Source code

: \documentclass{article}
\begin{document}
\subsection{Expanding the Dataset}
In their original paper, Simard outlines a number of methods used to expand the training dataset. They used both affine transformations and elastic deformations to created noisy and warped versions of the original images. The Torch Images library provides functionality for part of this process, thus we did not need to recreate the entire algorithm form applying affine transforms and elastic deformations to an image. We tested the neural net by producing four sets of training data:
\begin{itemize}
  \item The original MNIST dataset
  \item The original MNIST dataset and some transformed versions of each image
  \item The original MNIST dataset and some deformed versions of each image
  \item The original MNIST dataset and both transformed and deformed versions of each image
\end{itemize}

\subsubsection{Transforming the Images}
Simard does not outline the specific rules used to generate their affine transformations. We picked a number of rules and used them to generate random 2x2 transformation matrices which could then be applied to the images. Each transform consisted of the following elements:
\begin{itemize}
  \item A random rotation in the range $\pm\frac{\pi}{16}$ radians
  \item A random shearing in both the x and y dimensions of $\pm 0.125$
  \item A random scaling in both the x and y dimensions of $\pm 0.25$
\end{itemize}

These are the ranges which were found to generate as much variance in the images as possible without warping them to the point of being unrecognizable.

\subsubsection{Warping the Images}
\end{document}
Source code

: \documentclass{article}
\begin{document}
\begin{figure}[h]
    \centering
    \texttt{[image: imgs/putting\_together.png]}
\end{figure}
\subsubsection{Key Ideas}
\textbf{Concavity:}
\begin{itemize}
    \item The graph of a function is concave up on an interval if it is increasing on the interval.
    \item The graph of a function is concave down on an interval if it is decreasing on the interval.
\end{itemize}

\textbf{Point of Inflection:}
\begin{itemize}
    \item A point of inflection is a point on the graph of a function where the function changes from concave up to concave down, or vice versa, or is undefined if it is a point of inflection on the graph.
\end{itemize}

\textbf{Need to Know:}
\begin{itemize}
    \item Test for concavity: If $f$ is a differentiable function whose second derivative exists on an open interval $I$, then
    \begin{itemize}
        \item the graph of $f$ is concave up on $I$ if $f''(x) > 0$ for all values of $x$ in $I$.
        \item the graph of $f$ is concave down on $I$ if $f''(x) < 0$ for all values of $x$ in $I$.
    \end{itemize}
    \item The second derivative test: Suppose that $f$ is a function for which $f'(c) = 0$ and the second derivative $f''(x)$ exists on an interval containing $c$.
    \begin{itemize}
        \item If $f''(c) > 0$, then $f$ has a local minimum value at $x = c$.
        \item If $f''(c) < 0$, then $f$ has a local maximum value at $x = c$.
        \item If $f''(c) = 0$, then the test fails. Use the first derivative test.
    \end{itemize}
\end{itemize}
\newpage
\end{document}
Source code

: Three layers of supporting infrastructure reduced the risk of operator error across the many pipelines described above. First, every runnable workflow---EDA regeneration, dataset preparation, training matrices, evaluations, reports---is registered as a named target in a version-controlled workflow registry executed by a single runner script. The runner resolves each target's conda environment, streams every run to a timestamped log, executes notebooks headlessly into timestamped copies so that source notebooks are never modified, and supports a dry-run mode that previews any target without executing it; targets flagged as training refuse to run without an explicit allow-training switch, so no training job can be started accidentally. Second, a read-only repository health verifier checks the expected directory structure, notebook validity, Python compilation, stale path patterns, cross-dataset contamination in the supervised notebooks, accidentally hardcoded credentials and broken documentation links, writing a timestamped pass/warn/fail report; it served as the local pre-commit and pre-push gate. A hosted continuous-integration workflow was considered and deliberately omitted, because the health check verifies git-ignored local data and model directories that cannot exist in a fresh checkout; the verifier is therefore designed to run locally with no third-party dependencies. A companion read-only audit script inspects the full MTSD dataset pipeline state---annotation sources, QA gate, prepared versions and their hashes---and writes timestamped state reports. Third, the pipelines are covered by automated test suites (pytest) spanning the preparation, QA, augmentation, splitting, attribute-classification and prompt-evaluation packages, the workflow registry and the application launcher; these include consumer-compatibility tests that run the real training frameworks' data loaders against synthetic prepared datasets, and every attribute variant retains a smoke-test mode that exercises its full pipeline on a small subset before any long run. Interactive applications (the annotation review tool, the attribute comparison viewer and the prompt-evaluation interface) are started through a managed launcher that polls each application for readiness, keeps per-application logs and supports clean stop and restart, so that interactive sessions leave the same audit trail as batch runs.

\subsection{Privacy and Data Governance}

BRIEF
Set down each line of the material above again, exactly.

RESULT OF THIS TASK
Source code

: \documentclass{article}
\begin{document}
\subsection{Expanding the Dataset}
In their original paper, Simard outlines a number of methods used to expand the training dataset. They used both affine transformations and elastic deformations to created noisy and warped versions of the original images. The Torch Images library provides functionality for part of this process, thus we did not need to recreate the entire algorithm form applying affine transforms and elastic deformations to an image. We tested the neural net by producing four sets of training data:
\begin{itemize}
  \item The original MNIST dataset
  \item The original MNIST dataset and some transformed versions of each image
  \item The original MNIST dataset and some deformed versions of each image
  \item The original MNIST dataset and both transformed and deformed versions of each image
\end{itemize}

\subsubsection{Transforming the Images}
Simard does not outline the specific rules used to generate their affine transformations. We picked a number of rules and used them to generate random 2x2 transformation matrices which could then be applied to the images. Each transform consisted of the following elements:
\begin{itemize}
  \item A random rotation in the range $\pm\frac{\pi}{16}$ radians
  \item A random shearing in both the x and y dimensions of $\pm 0.125$
  \item A random scaling in both the x and y dimensions of $\pm 0.25$
\end{itemize}

These are the ranges which were found to generate as much variance in the images as possible without warping them to the point of being unrecognizable.

\subsubsection{Warping the Images}
\end{document}
Source code

: \documentclass{article}
\begin{document}
\begin{figure}[h]
    \centering
    \texttt{[image: imgs/putting\_together.png]}
\end{figure}
\subsubsection{Key Ideas}
\textbf{Concavity:}
\begin{itemize}
    \item The graph of a function is concave up on an interval if it is increasing on the interval.
    \item The graph of a function is concave down on an interval if it is decreasing on the interval.
\end{itemize}

\textbf{Point of Inflection:}
\begin{itemize}
    \item A point of inflection is a point on the graph of a function where the function changes from concave up to concave down, or vice versa, or is undefined if it is a point of inflection on the graph.
\end{itemize}

\textbf{Need to Know:}
\begin{itemize}
    \item Test for concavity: If $f$ is a differentiable function whose second derivative exists on an open interval $I$, then
    \begin{itemize}
        \item the graph of $f$ is concave up on $I$ if $f''(x) > 0$ for all values of $x$ in $I$.
        \item the graph of $f$ is concave down on $I$ if $f''(x) < 0$ for all values of $x$ in $I$.
    \end{itemize}
    \item The second derivative test: Suppose that $f$ is a function for which $f'(c) = 0$ and the second derivative $f''(x)$ exists on an interval containing $c$.
    \begin{itemize}
        \item If $f''(c) > 0$, then $f$ has a local minimum value at $x = c$.
        \item If $f''(c) < 0$, then $f$ has a local maximum value at $x = c$.
        \item If $f''(c) = 0$, then the test fails. Use the first derivative test.
    \end{itemize}
\end{itemize}
\newpage
\end{document}
Source code

: Three layers of supporting infrastructure reduced the risk of operator error across the many pipelines described above. First, every runnable workflow---EDA regeneration, dataset preparation, training matrices, evaluations, reports---is registered as a named target in a version-controlled workflow registry executed by a single runner script. The runner resolves each target's conda environment, streams every run to a timestamped log, executes notebooks headlessly into timestamped copies so that source notebooks are never modified, and supports a dry-run mode that previews any target without executing it; targets flagged as training refuse to run without an explicit allow-training switch, so no training job can be started accidentally. Second, a read-only repository health verifier checks the expected directory structure, notebook validity, Python compilation, stale path patterns, cross-dataset contamination in the supervised notebooks, accidentally hardcoded credentials and broken documentation links, writing a timestamped pass/warn/fail report; it served as the local pre-commit and pre-push gate. A hosted continuous-integration workflow was considered and deliberately omitted, because the health check verifies git-ignored local data and model directories that cannot exist in a fresh checkout; the verifier is therefore designed to run locally with no third-party dependencies. A companion read-only audit script inspects the full MTSD dataset pipeline state---annotation sources, QA gate, prepared versions and their hashes---and writes timestamped state reports. Third, the pipelines are covered by automated test suites (pytest) spanning the preparation, QA, augmentation, splitting, attribute-classification and prompt-evaluation packages, the workflow registry and the application launcher; these include consumer-compatibility tests that run the real training frameworks' data loaders against synthetic prepared datasets, and every attribute variant retains a smoke-test mode that exercises its full pipeline on a small subset before any long run. Interactive applications (the annotation review tool, the attribute comparison viewer and the prompt-evaluation interface) are started through a managed launcher that polls each application for readiness, keeps per-application logs and supports clean stop and restart, so that interactive sessions leave the same audit trail as batch runs.

\subsection{Privacy and Data Governance}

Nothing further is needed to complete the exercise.